_WHAT THE TASK REQUIRES_
Please retype the records below exactly, from the first line through the line containing "master colors</span></span> |", and leave out any pictures.

_THE DATA_
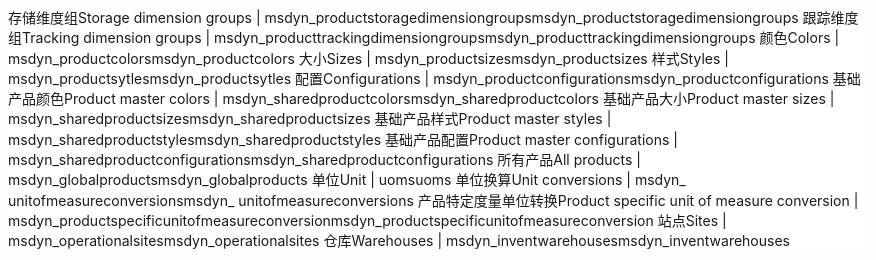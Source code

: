 <span data-ttu-id="827bd-134">存储维度组</span><span class="sxs-lookup"><span data-stu-id="827bd-134">Storage dimension groups</span></span> | <span data-ttu-id="827bd-135">msdyn\_productstoragedimensiongroups</span><span class="sxs-lookup"><span data-stu-id="827bd-135">msdyn\_productstoragedimensiongroups</span></span>
<span data-ttu-id="827bd-136">跟踪维度组</span><span class="sxs-lookup"><span data-stu-id="827bd-136">Tracking dimension groups</span></span> | <span data-ttu-id="827bd-137">msdyn\_producttrackingdimensiongroups</span><span class="sxs-lookup"><span data-stu-id="827bd-137">msdyn\_producttrackingdimensiongroups</span></span>
<span data-ttu-id="827bd-138">颜色</span><span class="sxs-lookup"><span data-stu-id="827bd-138">Colors</span></span> | <span data-ttu-id="827bd-139">msdyn\_productcolors</span><span class="sxs-lookup"><span data-stu-id="827bd-139">msdyn\_productcolors</span></span>
<span data-ttu-id="827bd-140">大小</span><span class="sxs-lookup"><span data-stu-id="827bd-140">Sizes</span></span> | <span data-ttu-id="827bd-141">msdyn\_productsizes</span><span class="sxs-lookup"><span data-stu-id="827bd-141">msdyn\_productsizes</span></span>
<span data-ttu-id="827bd-142">样式</span><span class="sxs-lookup"><span data-stu-id="827bd-142">Styles</span></span> | <span data-ttu-id="827bd-143">msdyn\_productsytles</span><span class="sxs-lookup"><span data-stu-id="827bd-143">msdyn\_productsytles</span></span>
<span data-ttu-id="827bd-144">配置</span><span class="sxs-lookup"><span data-stu-id="827bd-144">Configurations</span></span> | <span data-ttu-id="827bd-145">msdyn\_productconfigurations</span><span class="sxs-lookup"><span data-stu-id="827bd-145">msdyn\_productconfigurations</span></span>
<span data-ttu-id="827bd-146">基础产品颜色</span><span class="sxs-lookup"><span data-stu-id="827bd-146">Product master colors</span></span> | <span data-ttu-id="827bd-147">msdyn_sharedproductcolors</span><span class="sxs-lookup"><span data-stu-id="827bd-147">msdyn_sharedproductcolors</span></span>
<span data-ttu-id="827bd-148">基础产品大小</span><span class="sxs-lookup"><span data-stu-id="827bd-148">Product master sizes</span></span> | <span data-ttu-id="827bd-149">msdyn_sharedproductsizes</span><span class="sxs-lookup"><span data-stu-id="827bd-149">msdyn_sharedproductsizes</span></span>
<span data-ttu-id="827bd-150">基础产品样式</span><span class="sxs-lookup"><span data-stu-id="827bd-150">Product master styles</span></span> | <span data-ttu-id="827bd-151">msdyn_sharedproductstyles</span><span class="sxs-lookup"><span data-stu-id="827bd-151">msdyn_sharedproductstyles</span></span>
<span data-ttu-id="827bd-152">基础产品配置</span><span class="sxs-lookup"><span data-stu-id="827bd-152">Product master configurations</span></span> | <span data-ttu-id="827bd-153">msdyn_sharedproductconfigurations</span><span class="sxs-lookup"><span data-stu-id="827bd-153">msdyn_sharedproductconfigurations</span></span>
<span data-ttu-id="827bd-154">所有产品</span><span class="sxs-lookup"><span data-stu-id="827bd-154">All products</span></span> | <span data-ttu-id="827bd-155">msdyn_globalproducts</span><span class="sxs-lookup"><span data-stu-id="827bd-155">msdyn_globalproducts</span></span>
<span data-ttu-id="827bd-156">单位</span><span class="sxs-lookup"><span data-stu-id="827bd-156">Unit</span></span> | <span data-ttu-id="827bd-157">uoms</span><span class="sxs-lookup"><span data-stu-id="827bd-157">uoms</span></span>
<span data-ttu-id="827bd-158">单位换算</span><span class="sxs-lookup"><span data-stu-id="827bd-158">Unit conversions</span></span> | <span data-ttu-id="827bd-159">msdyn_ unitofmeasureconversions</span><span class="sxs-lookup"><span data-stu-id="827bd-159">msdyn_ unitofmeasureconversions</span></span>
<span data-ttu-id="827bd-160">产品特定度量单位转换</span><span class="sxs-lookup"><span data-stu-id="827bd-160">Product specific unit of measure conversion</span></span> | <span data-ttu-id="827bd-161">msdyn_productspecificunitofmeasureconversion</span><span class="sxs-lookup"><span data-stu-id="827bd-161">msdyn_productspecificunitofmeasureconversion</span></span>
<span data-ttu-id="827bd-162">站点</span><span class="sxs-lookup"><span data-stu-id="827bd-162">Sites</span></span> | <span data-ttu-id="827bd-163">msdyn\_operationalsites</span><span class="sxs-lookup"><span data-stu-id="827bd-163">msdyn\_operationalsites</span></span>
<span data-ttu-id="827bd-164">仓库</span><span class="sxs-lookup"><span data-stu-id="827bd-164">Warehouses</span></span> | <span data-ttu-id="827bd-165">msdyn\_inventwarehouses</span><span class="sxs-lookup"><span data-stu-id="827bd-165">msdyn\_inventwarehouses</span></span>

_SOLVED PROBLEM_
Source code

: <span data-ttu-id="827bd-134">存储维度组</span><span class="sxs-lookup"><span data-stu-id="827bd-134">Storage dimension groups</span></span> | <span data-ttu-id="827bd-135">msdyn\_productstoragedimensiongroups</span><span class="sxs-lookup"><span data-stu-id="827bd-135">msdyn\_productstoragedimensiongroups</span></span>
<span data-ttu-id="827bd-136">跟踪维度组</span><span class="sxs-lookup"><span data-stu-id="827bd-136">Tracking dimension groups</span></span> | <span data-ttu-id="827bd-137">msdyn\_producttrackingdimensiongroups</span><span class="sxs-lookup"><span data-stu-id="827bd-137">msdyn\_producttrackingdimensiongroups</span></span>
<span data-ttu-id="827bd-138">颜色</span><span class="sxs-lookup"><span data-stu-id="827bd-138">Colors</span></span> | <span data-ttu-id="827bd-139">msdyn\_productcolors</span><span class="sxs-lookup"><span data-stu-id="827bd-139">msdyn\_productcolors</span></span>
<span data-ttu-id="827bd-140">大小</span><span class="sxs-lookup"><span data-stu-id="827bd-140">Sizes</span></span> | <span data-ttu-id="827bd-141">msdyn\_productsizes</span><span class="sxs-lookup"><span data-stu-id="827bd-141">msdyn\_productsizes</span></span>
<span data-ttu-id="827bd-142">样式</span><span class="sxs-lookup"><span data-stu-id="827bd-142">Styles</span></span> | <span data-ttu-id="827bd-143">msdyn\_productsytles</span><span class="sxs-lookup"><span data-stu-id="827bd-143">msdyn\_productsytles</span></span>
<span data-ttu-id="827bd-144">配置</span><span class="sxs-lookup"><span data-stu-id="827bd-144">Configurations</span></span> | <span data-ttu-id="827bd-145">msdyn\_productconfigurations</span><span class="sxs-lookup"><span data-stu-id="827bd-145">msdyn\_productconfigurations</span></span>
<span data-ttu-id="827bd-146">基础产品颜色</span><span class="sxs-lookup"><span data-stu-id="827bd-146">Product master colors</span></span> | <span data-ttu-id="827bd-147">msdyn_sharedproductcolors</span><span class="sxs-lookup"><span data-stu-id="827bd-147">msdyn_sharedproductcolors</span></span>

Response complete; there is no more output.